§ **WORKING DATA**:
....

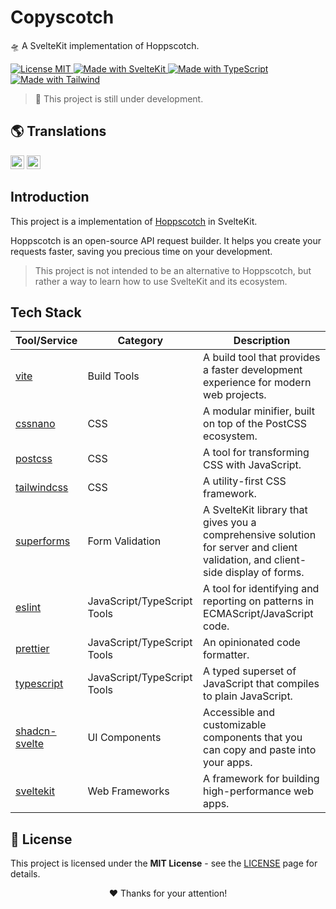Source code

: # Copyscotch

🛸 A SvelteKit implementation of Hoppscotch.

<p align="left">
  <a href="./LICENSE" title="Show the MIT License">
    <img src="https://img.shields.io/badge/License-MIT-blue.svg?style=for-the-badge" alt="License MIT">
  </a>
  <a href="https://kit.svelte.dev" title="Open SvelteKit Website">
    <img src="https://img.shields.io/badge/SvelteKit-4A4A55?style=for-the-badge&logo=svelte&logoColor=FF3E00" alt="Made with SvelteKit" />
  </a>
  <a href="https://www.typescriptlang.org/docs" title="Open TypeScript Website">
    <img src="https://img.shields.io/badge/TypeScript-007ACC?style=for-the-badge&logo=typescript&logoColor=white" alt="Made with TypeScript" />
  </a>
  <a href="https://tailwindcss.com" title="Open Tailwind Website">
    <img src="https://img.shields.io/badge/Tailwind-38B2AC?style=for-the-badge&logo=tailwind-css&logoColor=white" alt="Made with Tailwind" />
  </a>
</p>

> 🚧 This project is still under development.

## 🌎 Translations

<kbd>[<img title="English" alt="English" src="https://flagicons.lipis.dev/flags/4x3/us.svg" width="22">](./static/docs/translations/README.en.md)</kbd>
<kbd>[<img title="Português Brasileiro" alt="Português Brasileiro" src="https://flagicons.lipis.dev/flags/4x3/br.svg" width="22">](./static/docs/translations/README.pt.md)</kbd>

## Introduction

This project is a implementation of [Hoppscotch](https://hoppscotch.com/) in SvelteKit.

Hoppscotch is an open-source API request builder. It helps you create your requests faster, saving you precious time on your development.

> This project is not intended to be an alternative to Hoppscotch, but rather a way to learn how to use SvelteKit and its ecosystem.

## Tech Stack

| Tool/Service                                    | Category                    | Description                                                                                                                     |
| ----------------------------------------------- | --------------------------- | ------------------------------------------------------------------------------------------------------------------------------- |
| [vite](https://vitejs.dev/)                     | Build Tools                 | A build tool that provides a faster development experience for modern web projects.                                             |
| [cssnano](https://cssnano.co/)                  | CSS                         | A modular minifier, built on top of the PostCSS ecosystem.                                                                      |
| [postcss](https://postcss.org)                  | CSS                         | A tool for transforming CSS with JavaScript.                                                                                    |
| [tailwindcss](https://tailwindcss.com/)         | CSS                         | A utility-first CSS framework.                                                                                                  |
| [superforms](https://superforms.rocks/)         | Form Validation             | A SvelteKit library that gives you a comprehensive solution for server and client validation, and client-side display of forms. |
| [eslint](https://eslint.org/)                   | JavaScript/TypeScript Tools | A tool for identifying and reporting on patterns in ECMAScript/JavaScript code.                                                 |
| [prettier](https://prettier.io/)                | JavaScript/TypeScript Tools | An opinionated code formatter.                                                                                                  |
| [typescript](https://www.typescriptlang.org/)   | JavaScript/TypeScript Tools | A typed superset of JavaScript that compiles to plain JavaScript.                                                               |
| [shadcn-svelte](https://www.shadcn-svelte.com/) | UI Components               | Accessible and customizable components that you can copy and paste into your apps.                                              |
| [sveltekit](https://kit.svelte.dev/)            | Web Frameworks              | A framework for building high-performance web apps.                                                                             |

## 📜 License

This project is licensed under the **MIT License** - see the [LICENSE](LICENSE) page for details.

<p align="center">
 ❤️ Thanks for your attention!
</p>
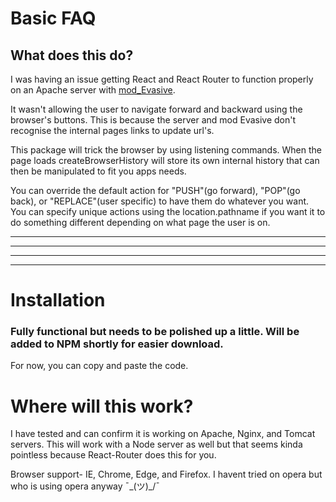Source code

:# Basic FAQ

## What does this do?

I was having an issue getting React and React Router to function properly on an Apache server with [mod_Evasive](https://www.linode.com/docs/web-servers/apache-tips-and-tricks/modevasive-on-apache/).

It wasn't allowing the user to navigate forward and backward using the browser's buttons. This is because the server and mod Evasive don't recognise the internal pages links to update url's.

This package will trick the browser by using listening commands. When the page loads createBrowserHistory will store its own internal history that can then be manipulated to fit you apps needs. 

You can override the default action for "PUSH"(go forward), "POP"(go back), or "REPLACE"(user specific) to have them do whatever you want. You can specify unique actions using the location.pathname if you want it to do something different depending on what page the user is on. 



***************
***************
***************
***************

# Installation
### Fully functional but needs to be polished up a little. Will be added to NPM shortly for easier download. 
For now, you can copy and paste the code. 


# Where will this work?
I have tested and can confirm it is working on Apache, Nginx, and Tomcat servers. 
This will work with a Node server as well but that seems kinda pointless because React-Router does this for you. 

Browser support- IE, Chrome, Edge, and Firefox. I havent tried on opera but who is using opera anyway ¯\_(ツ)_/¯ 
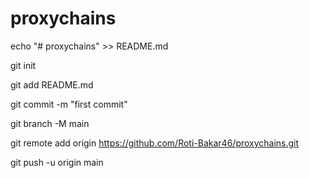 # proxychains

echo "# proxychains" >> README.md

git init

git add README.md

git commit -m "first commit"

git branch -M main

git remote add origin https://github.com/Roti-Bakar46/proxychains.git

git push -u origin main
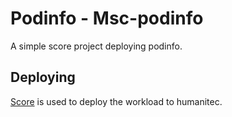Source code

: # Podinfo - Msc-podinfo

A simple score project deploying podinfo.

## Deploying

[Score](https://score.dev/) is used to deploy the workload to humanitec.
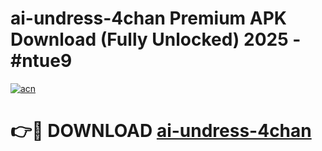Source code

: # ai-undress-4chan Premium APK Download (Fully Unlocked) 2025 - #ntue9

[![acn](https://github.com/user-attachments/assets/0f9c940e-d8b0-45ae-aac7-cd30a18b3e1c)](https://app.mediaupload.pro?title=ai-undress-4chan&ref=22-F1)

# 👉🔴 DOWNLOAD [ai-undress-4chan](https://app.mediaupload.pro?title=ai-undress-4chan&ref=22-F1)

....

§ **REQUIRED WORK**: A word-for-word copy of the data above is needed, one that omits the pictures.

§ **EXERCISE RESULT**:
Source code

: # Copyscotch

🛸 A SvelteKit implementation of Hoppscotch.

<p align="left">
  <a href="./LICENSE" title="Show the MIT License">
    <img src="https://img.shields.io/badge/License-MIT-blue.svg?style=for-the-badge" alt="License MIT">
  </a>
  <a href="https://kit.svelte.dev" title="Open SvelteKit Website">
    <img src="https://img.shields.io/badge/SvelteKit-4A4A55?style=for-the-badge&logo=svelte&logoColor=FF3E00" alt="Made with SvelteKit" />
  </a>
  <a href="https://www.typescriptlang.org/docs" title="Open TypeScript Website">
    <img src="https://img.shields.io/badge/TypeScript-007ACC?style=for-the-badge&logo=typescript&logoColor=white" alt="Made with TypeScript" />
  </a>
  <a href="https://tailwindcss.com" title="Open Tailwind Website">
    <img src="https://img.shields.io/badge/Tailwind-38B2AC?style=for-the-badge&logo=tailwind-css&logoColor=white" alt="Made with Tailwind" />
  </a>
</p>

> 🚧 This project is still under development.

## 🌎 Translations

<kbd>[<img title="English" alt="English" src="https://flagicons.lipis.dev/flags/4x3/us.svg" width="22">](./static/docs/translations/README.en.md)</kbd>
<kbd>[<img title="Português Brasileiro" alt="Português Brasileiro" src="https://flagicons.lipis.dev/flags/4x3/br.svg" width="22">](./static/docs/translations/README.pt.md)</kbd>

## Introduction

This project is a implementation of [Hoppscotch](https://hoppscotch.com/) in SvelteKit.

Hoppscotch is an open-source API request builder. It helps you create your requests faster, saving you precious time on your development.

> This project is not intended to be an alternative to Hoppscotch, but rather a way to learn how to use SvelteKit and its ecosystem.

## Tech Stack

| Tool/Service                                    | Category                    | Description                                                                                                                     |
| ----------------------------------------------- | --------------------------- | ------------------------------------------------------------------------------------------------------------------------------- |
| [vite](https://vitejs.dev/)                     | Build Tools                 | A build tool that provides a faster development experience for modern web projects.                                             |
| [cssnano](https://cssnano.co/)                  | CSS                         | A modular minifier, built on top of the PostCSS ecosystem.                                                                      |
| [postcss](https://postcss.org)                  | CSS                         | A tool for transforming CSS with JavaScript.                                                                                    |
| [tailwindcss](https://tailwindcss.com/)         | CSS                         | A utility-first CSS framework.                                                                                                  |
| [superforms](https://superforms.rocks/)         | Form Validation             | A SvelteKit library that gives you a comprehensive solution for server and client validation, and client-side display of forms. |
| [eslint](https://eslint.org/)                   | JavaScript/TypeScript Tools | A tool for identifying and reporting on patterns in ECMAScript/JavaScript code.                                                 |
| [prettier](https://prettier.io/)                | JavaScript/TypeScript Tools | An opinionated code formatter.                                                                                                  |
| [typescript](https://www.typescriptlang.org/)   | JavaScript/TypeScript Tools | A typed superset of JavaScript that compiles to plain JavaScript.                                                               |
| [shadcn-svelte](https://www.shadcn-svelte.com/) | UI Components               | Accessible and customizable components that you can copy and paste into your apps.                                              |
| [sveltekit](https://kit.svelte.dev/)            | Web Frameworks              | A framework for building high-performance web apps.                                                                             |

## 📜 License

This project is licensed under the **MIT License** - see the [LICENSE](LICENSE) page for details.

<p align="center">
 ❤️ Thanks for your attention!
</p>
Source code

:# Basic FAQ

## What does this do?

I was having an issue getting React and React Router to function properly on an Apache server with [mod_Evasive](https://www.linode.com/docs/web-servers/apache-tips-and-tricks/modevasive-on-apache/).

It wasn't allowing the user to navigate forward and backward using the browser's buttons. This is because the server and mod Evasive don't recognise the internal pages links to update url's.

This package will trick the browser by using listening commands. When the page loads createBrowserHistory will store its own internal history that can then be manipulated to fit you apps needs. 

You can override the default action for "PUSH"(go forward), "POP"(go back), or "REPLACE"(user specific) to have them do whatever you want. You can specify unique actions using the location.pathname if you want it to do something different depending on what page the user is on. 



***************
***************
***************
***************

# Installation
### Fully functional but needs to be polished up a little. Will be added to NPM shortly for easier download. 
For now, you can copy and paste the code. 


# Where will this work?
I have tested and can confirm it is working on Apache, Nginx, and Tomcat servers. 
This will work with a Node server as well but that seems kinda pointless because React-Router does this for you. 

Browser support- IE, Chrome, Edge, and Firefox. I havent tried on opera but who is using opera anyway ¯\_(ツ)_/¯ 
 # proxychains

echo "# proxychains" >> README.md

git init

git add README.md

git commit -m "first commit"

git branch -M main

git remote add origin https://github.com/Roti-Bakar46/proxychains.git

git push -u origin main
Source code

: # Podinfo - Msc-podinfo

A simple score project deploying podinfo.

## Deploying

[Score](https://score.dev/) is used to deploy the workload to humanitec.
Source code

: # ai-undress-4chan Premium APK Download (Fully Unlocked) 2025 - #ntue9

[![acn](https://github.com/user-attachments/assets/0f9c940e-d8b0-45ae-aac7-cd30a18b3e1c)](https://app.mediaupload.pro?title=ai-undress-4chan&ref=22-F1)

# 👉🔴 DOWNLOAD [ai-undress-4chan](https://app.mediaupload.pro?title=ai-undress-4chan&ref=22-F1)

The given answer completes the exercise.